Sunday, July 26, 2020

Inpatient rehabilitation facilities’ hospital readmission rates for medicare beneficiaries treated following a stroke

Ask your hospital what is their 100% recovery rate and their readmission rate. No knowledge, fire the board of directors. The rot starts at the top.

Inpatient rehabilitation facilities’ hospital readmission rates for medicare beneficiaries treated following a stroke


Received 08 Nov 2019, Accepted 25 Apr 2020, Published online: 11 Jul 2020




Background

Stroke is the leading cause for admission to the nearly 1,200 Inpatient Rehabilitation Facilities (IRFs) nationally in the US. For many patients, post-acute care is an important component of their rehabilitation. Several quality measures have been publicly reported for post-acute care providers, including hospital readmissions. However, to date none have focused on specific medical conditions, limiting the usability for patients and quality improvement.

Objective

To assess hospital readmission rates for Medicare patients receiving inpatient rehabilitation following stroke and to identify risk factors in order to evaluate the feasibility of a stroke-specific hospital readmission measure.

Methods

Observational study analyzing national Medicare inpatient claims and administrative data to assess hospital readmissions. Using logistic regression, we calculated unadjusted and risk-standardized readmission rates, which adjusted for patient characteristics, including type of stroke and admission function, to capture stroke severity.

Results

Our national study included 116,073 fee-for-service Medicare beneficiary discharged from IRFs in 2013–2014 following stroke from 1,162 IRFs nationally.

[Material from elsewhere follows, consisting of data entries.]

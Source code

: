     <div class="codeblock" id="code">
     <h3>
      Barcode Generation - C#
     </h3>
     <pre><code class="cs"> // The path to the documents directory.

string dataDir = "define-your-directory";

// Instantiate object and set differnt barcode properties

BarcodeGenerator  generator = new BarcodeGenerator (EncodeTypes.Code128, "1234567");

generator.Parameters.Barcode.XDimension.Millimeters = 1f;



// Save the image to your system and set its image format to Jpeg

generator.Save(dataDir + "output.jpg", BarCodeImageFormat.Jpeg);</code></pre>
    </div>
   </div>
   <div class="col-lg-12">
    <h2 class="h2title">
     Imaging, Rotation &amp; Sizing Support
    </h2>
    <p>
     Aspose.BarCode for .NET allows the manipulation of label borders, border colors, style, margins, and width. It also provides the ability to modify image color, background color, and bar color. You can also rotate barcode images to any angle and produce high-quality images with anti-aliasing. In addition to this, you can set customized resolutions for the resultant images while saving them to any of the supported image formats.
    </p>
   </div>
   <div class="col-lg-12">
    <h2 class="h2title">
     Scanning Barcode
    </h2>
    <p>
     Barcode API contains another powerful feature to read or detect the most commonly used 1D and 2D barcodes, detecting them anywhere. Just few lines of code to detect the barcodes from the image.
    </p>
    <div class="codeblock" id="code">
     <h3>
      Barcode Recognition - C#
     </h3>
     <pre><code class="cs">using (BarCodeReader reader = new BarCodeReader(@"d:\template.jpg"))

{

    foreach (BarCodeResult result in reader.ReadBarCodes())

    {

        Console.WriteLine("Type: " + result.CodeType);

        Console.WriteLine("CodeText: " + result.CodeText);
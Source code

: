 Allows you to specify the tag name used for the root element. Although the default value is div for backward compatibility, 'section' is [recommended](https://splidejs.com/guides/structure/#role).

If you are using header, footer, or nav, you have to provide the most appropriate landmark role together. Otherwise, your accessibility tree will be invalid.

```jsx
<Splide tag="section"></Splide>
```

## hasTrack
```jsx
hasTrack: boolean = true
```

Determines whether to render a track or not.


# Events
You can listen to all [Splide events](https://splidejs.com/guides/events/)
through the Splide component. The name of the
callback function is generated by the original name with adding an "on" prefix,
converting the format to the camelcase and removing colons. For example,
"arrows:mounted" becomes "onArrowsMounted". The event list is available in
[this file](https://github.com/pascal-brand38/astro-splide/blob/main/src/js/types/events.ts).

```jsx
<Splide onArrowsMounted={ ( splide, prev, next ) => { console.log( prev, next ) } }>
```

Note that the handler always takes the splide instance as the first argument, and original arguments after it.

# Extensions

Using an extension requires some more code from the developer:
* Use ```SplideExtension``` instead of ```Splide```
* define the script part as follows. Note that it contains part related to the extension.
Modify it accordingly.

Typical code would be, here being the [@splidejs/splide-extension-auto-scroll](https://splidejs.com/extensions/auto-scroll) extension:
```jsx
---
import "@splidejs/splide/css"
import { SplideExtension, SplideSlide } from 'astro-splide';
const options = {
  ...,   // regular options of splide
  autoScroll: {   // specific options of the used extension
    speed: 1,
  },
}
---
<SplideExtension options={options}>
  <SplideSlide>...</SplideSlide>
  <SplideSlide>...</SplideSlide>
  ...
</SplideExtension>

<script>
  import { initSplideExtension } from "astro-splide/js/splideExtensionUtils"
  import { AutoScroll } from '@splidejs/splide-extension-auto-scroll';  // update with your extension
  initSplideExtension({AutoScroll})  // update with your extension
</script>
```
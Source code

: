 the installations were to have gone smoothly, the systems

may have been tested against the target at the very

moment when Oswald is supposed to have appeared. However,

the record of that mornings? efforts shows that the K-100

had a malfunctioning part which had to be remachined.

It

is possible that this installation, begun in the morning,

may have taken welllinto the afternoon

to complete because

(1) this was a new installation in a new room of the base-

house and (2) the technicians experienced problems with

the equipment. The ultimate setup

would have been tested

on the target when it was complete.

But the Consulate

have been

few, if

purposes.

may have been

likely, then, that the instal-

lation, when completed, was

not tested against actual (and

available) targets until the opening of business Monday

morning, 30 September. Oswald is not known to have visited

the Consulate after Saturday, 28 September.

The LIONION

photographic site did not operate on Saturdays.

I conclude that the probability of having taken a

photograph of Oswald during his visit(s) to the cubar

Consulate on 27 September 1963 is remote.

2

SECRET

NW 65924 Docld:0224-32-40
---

The observed hospital readmission rate among IRF patients following stroke was 11.6% and varied by patients’ admission motor function. Patients with greater functional dependence had higher readmission rates on average. Lower admission function, hemorrhagic and other stroke types (relative to ischemic) were significantly associated with higher odds of hospital readmission.

Conclusion

Results suggest it is feasible to assess hospital readmission rates among a stroke-cohort treated in IRFs. Stroke-focused quality measures would be useful to patients in selecting a provider and for providers in evaluating their stroke rehabilitation program outcomes. Secondary results suggest that admission function (FIM) capture stroke severity, a limitation with other claims-based stroke measures.